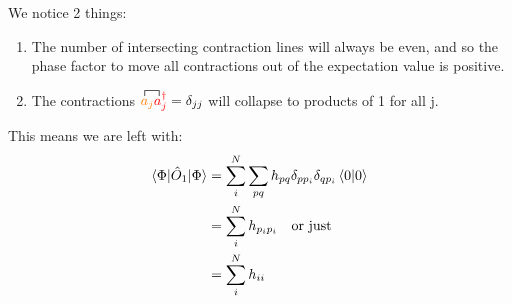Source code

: \documentclass{article}
\newcommand{\dg}{\ensuremath{^\dagger} }
\begin{document}
We notice 2 things: 
\begin{enumerate}
\item The number of intersecting contraction lines will always be even, and so the phase factor to move all contractions out of the expectation value is positive.
\item The contractions $\contraction{}{a}{{}_p}{a} {\color{orange} a_{j}}{\color{red} a_j\dg }=  \delta_{jj}$ will collapse to products of 1 for all j. 
\end{enumerate}
This means we are left with: 
\begin{align*}
\braket{\Phi | \hat{O}_1 | \Phi} &= \sum_i^N  \sum_{pq}   h_{pq} \delta_{p p_i}   \delta_{q p_i}  \braket{0| 0} \\
&= \sum_i^N h_{p_i p_i}  \quad \text{or just }\\
&= \sum_i^N h_{i i} 
\end{align*}
\end{document}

━━━━━━━━━━

If a line in the records includes the string "will", copy it.

\item The number of intersecting contraction lines will always be even, and so the phase factor to move all contractions out of the expectation value is positive.
\item The contractions $\contraction{}{a}{{}_p}{a} {\color{orange} a_{j}}{\color{red} a_j\dg }=  \delta_{jj}$ will collapse to products of 1 for all j. 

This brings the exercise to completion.